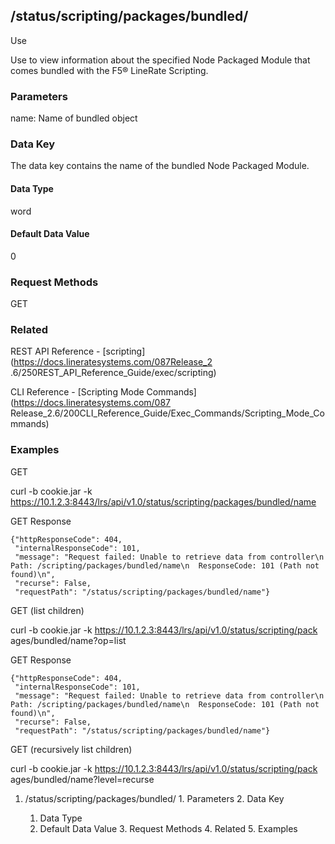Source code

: ## /status/scripting/packages/bundled/<name/>

Use

Use to view information about the specified Node Packaged Module that comes
bundled with the F5® LineRate Scripting.

### Parameters

name: Name of bundled object

### Data Key

The data key contains the name of the bundled Node Packaged Module.

#### Data Type

word

#### Default Data Value

0

### Request Methods

GET

### Related

REST API Reference - [scripting](https://docs.lineratesystems.com/087Release_2
.6/250REST_API_Reference_Guide/exec/scripting)

CLI Reference - [Scripting Mode Commands](https://docs.lineratesystems.com/087
Release_2.6/200CLI_Reference_Guide/Exec_Commands/Scripting_Mode_Commands)

### Examples

GET

curl -b cookie.jar -k
https://10.1.2.3:8443/lrs/api/v1.0/status/scripting/packages/bundled/name

GET Response

    
    {"httpResponseCode": 404,
     "internalResponseCode": 101,
     "message": "Request failed: Unable to retrieve data from controller\n  Path: /scripting/packages/bundled/name\n  ResponseCode: 101 (Path not found)\n",
     "recurse": False,
     "requestPath": "/status/scripting/packages/bundled/name"}
    

GET (list children)

curl -b cookie.jar -k https://10.1.2.3:8443/lrs/api/v1.0/status/scripting/pack
ages/bundled/name?op=list

GET Response

    
    {"httpResponseCode": 404,
     "internalResponseCode": 101,
     "message": "Request failed: Unable to retrieve data from controller\n  Path: /scripting/packages/bundled/name\n  ResponseCode: 101 (Path not found)\n",
     "recurse": False,
     "requestPath": "/status/scripting/packages/bundled/name"}
    

GET (recursively list children)

curl -b cookie.jar -k https://10.1.2.3:8443/lrs/api/v1.0/status/scripting/pack
ages/bundled/name?level=recurse

  1. /status/scripting/packages/bundled/<name/>
    1. Parameters
    2. Data Key
      1. Data Type
      2. Default Data Value
    3. Request Methods
    4. Related
    5. Examples

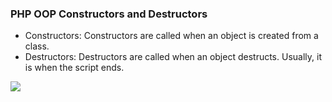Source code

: ### PHP OOP Constructors and Destructors

- Constructors: Constructors are called when an object is created from a class.
- Destructors: Destructors are called when an object destructs. Usually, it is when the script ends.

![](https://i.ytimg.com/vi/Bzl7RZbbevo/maxresdefault.jpg)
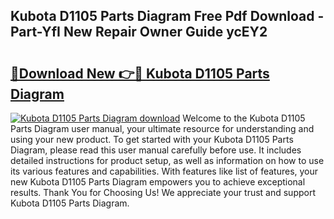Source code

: ## Kubota D1105 Parts Diagram Free Pdf Download - Part-YfI New Repair Owner Guide ycEY2

# <h2><a href="http://dftrmgp.blite.top/?on=Kubota+D1105+Parts+Diagram">🔗Download New 👉🔴 Kubota D1105 Parts Diagram</a></h2>

[![Kubota D1105 Parts Diagram download](https://i.imgur.com/lujVjoI.png)](http://dftrmgp.blite.top/?on=Kubota+D1105+Parts+Diagram)
Welcome to the Kubota D1105 Parts Diagram user manual, your ultimate resource for understanding and using your new product. To get started with your Kubota D1105 Parts Diagram, please read this user manual carefully before use. It includes detailed instructions for product setup, as well as information on how to use its various features and capabilities. With features like list of features, your new Kubota D1105 Parts Diagram empowers you to achieve exceptional results. Thank You for Choosing Us! We appreciate your trust and support Kubota D1105 Parts Diagram.
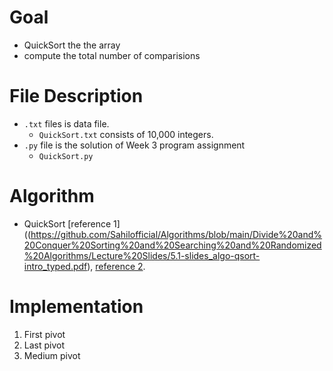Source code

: # Goal
- QuickSort the the array 
- compute the total number of comparisions 
# File Description
- `.txt` files is data file.
  - `QuickSort.txt` consists of 10,000 integers.
- `.py` file is the solution of Week 3 program assignment
  - `QuickSort.py`

# Algorithm
- QuickSort [reference 1]((https://github.com/Sahilofficial/Algorithms/blob/main/Divide%20and%20Conquer%20Sorting%20and%20Searching%20and%20Randomized%20Algorithms/Lecture%20Slides/5.1-slides_algo-qsort-intro_typed.pdf), [reference 2](https://github.com/Sahilofficial/Algorithms/blob/main/Divide%20and%20Conquer%20Sorting%20and%20Searching%20and%20Randomized%20Algorithms/Lecture%20Slides/5.2-slides_algo-qsort-partition_typed.pdf).
# Implementation
1. First pivot
2. Last pivot
3. Medium pivot
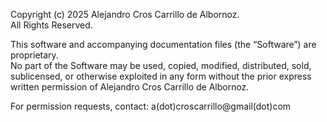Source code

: Copyright (c) 2025 Alejandro Cros Carrillo de Albornoz.  
All Rights Reserved.

This software and accompanying documentation files (the “Software”) are proprietary.  
No part of the Software may be used, copied, modified, distributed,
sold, sublicensed, or otherwise exploited in any form without the prior
express written permission of Alejandro Cros Carrillo de Albornoz.

For permission requests, contact: a(dot)croscarrillo@gmail(dot)com
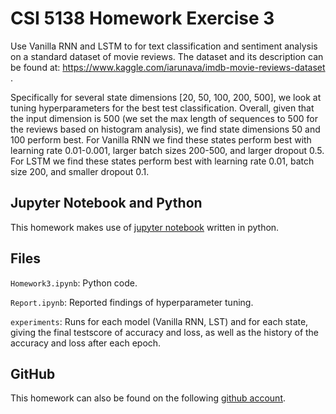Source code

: # CSI 5138 Homework Exercise 3

Use Vanilla RNN and LSTM to for text classification and sentiment analysis on a standard dataset of movie reviews. The dataset and its description can be found at: https://www.kaggle.com/iarunava/imdb-movie-reviews-dataset . 

Specifically for several state dimensions [20, 50, 100, 200, 500], we look at tuning hyperparameters for the best test classification. Overall, given that the input dimension is 500 (we set the max length of sequences to 500 for the reviews based on histogram analysis), we find state dimensions 50 and 100 perform best. For Vanilla RNN we find these states perform best with learning rate 0.01-0.001, larger batch sizes 200-500, and larger dropout 0.5. For LSTM we find these states perform best with learning rate 0.01, batch size 200, and smaller dropout 0.1.

## Jupyter Notebook and Python

This homework makes use of [jupyter notebook](http://jupyter.org/) written in python.

## Files

`Homework3.ipynb`: Python code.

`Report.ipynb`: Reported findings of hyperparameter tuning.

`experiments`: Runs for each model (Vanilla RNN, LST) and for each state, giving the final testscore of accuracy and loss, as well as the history of the accuracy and loss after each epoch.

## GitHub

This homework can also be found on the following [github account](https://github.com/sofa13/csi5138_a3).
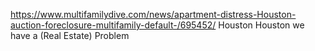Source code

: 

https://www.multifamilydive.com/news/apartment-distress-Houston-auction-foreclosure-multifamily-default-/695452/    Houston Houston we have a (Real Estate) Problem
────────────────
EXERCISE DIRECTIONS:
Would you filter the records and copy each line that contains the word "Node"?

FINAL ANSWER:
Use to view information about the specified Node Packaged Module that comes
The data key contains the name of the bundled Node Packaged Module.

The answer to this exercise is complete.